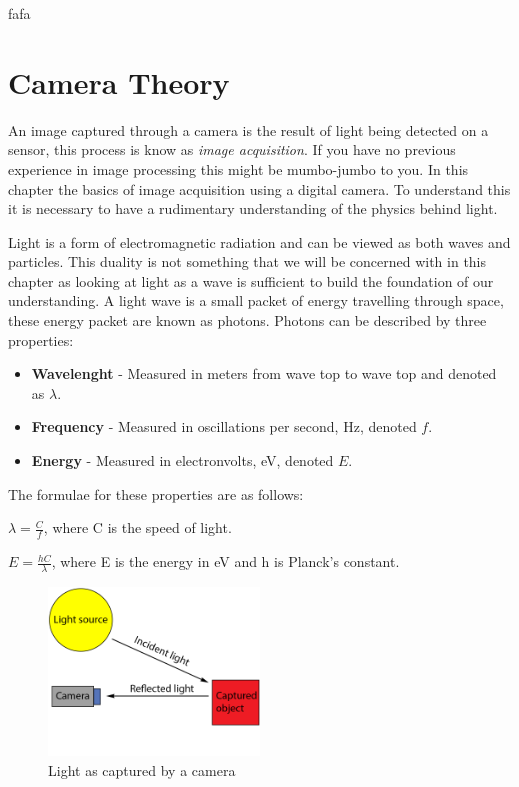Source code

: fafa\section{Camera Theory}

An image captured through a camera is the result of light being detected on a sensor, this process is know as \textit{image acquisition}. If you have no previous experience in image processing this might be mumbo-jumbo to you. In this chapter the basics of image acquisition using a digital camera. To understand this it is necessary to have a rudimentary understanding of the physics behind light.

Light is a form of electromagnetic radiation and can be viewed as both waves and particles. This duality is not something that we will be concerned with in this chapter as looking at light as a wave is sufficient to build the foundation of our understanding. A light wave is a small packet of energy travelling through space, these energy packet are known as photons. Photons can be described by three properties:

\begin{itemize}
\item \textbf{Wavelenght} - Measured in meters from wave top to wave top and denoted as $\lambda$.
\item \textbf{Frequency} - Measured in oscillations per second, Hz, denoted $f$.
\item \textbf{Energy} - Measured in electronvolts, eV, denoted $E$.
\end{itemize}

The formulae for these properties are as follows:

$\lambda = \frac{C}{f}$, where C is the speed of light.

$E = \frac{hC}{\lambda}$, where E is the energy in eV and h is Planck's constant.

\begin{figure}[htbp] 
\centering 
\includegraphics[width=0.5\textwidth]{Pictures/Theory/light_from_sun.png} 
\caption{Light as captured by a camera} 
\label{fig:light_cam} 
\end{figure}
----
Problem requirements:
Write out the listing above exactly, images omitted.

Task output:
Source code

: fafa\section{Camera Theory}

An image captured through a camera is the result of light being detected on a sensor, this process is know as \textit{image acquisition}. If you have no previous experience in image processing this might be mumbo-jumbo to you. In this chapter the basics of image acquisition using a digital camera. To understand this it is necessary to have a rudimentary understanding of the physics behind light.

Light is a form of electromagnetic radiation and can be viewed as both waves and particles. This duality is not something that we will be concerned with in this chapter as looking at light as a wave is sufficient to build the foundation of our understanding. A light wave is a small packet of energy travelling through space, these energy packet are known as photons. Photons can be described by three properties:

\begin{itemize}
\item \textbf{Wavelenght} - Measured in meters from wave top to wave top and denoted as $\lambda$.
\item \textbf{Frequency} - Measured in oscillations per second, Hz, denoted $f$.
\item \textbf{Energy} - Measured in electronvolts, eV, denoted $E$.
\end{itemize}

The formulae for these properties are as follows:

$\lambda = \frac{C}{f}$, where C is the speed of light.

$E = \frac{hC}{\lambda}$, where E is the energy in eV and h is Planck's constant.

\begin{figure}[htbp] 
\centering 
\includegraphics[width=0.5\textwidth]{Pictures/Theory/light_from_sun.png} 
\caption{Light as captured by a camera} 
\label{fig:light_cam} 
\end{figure}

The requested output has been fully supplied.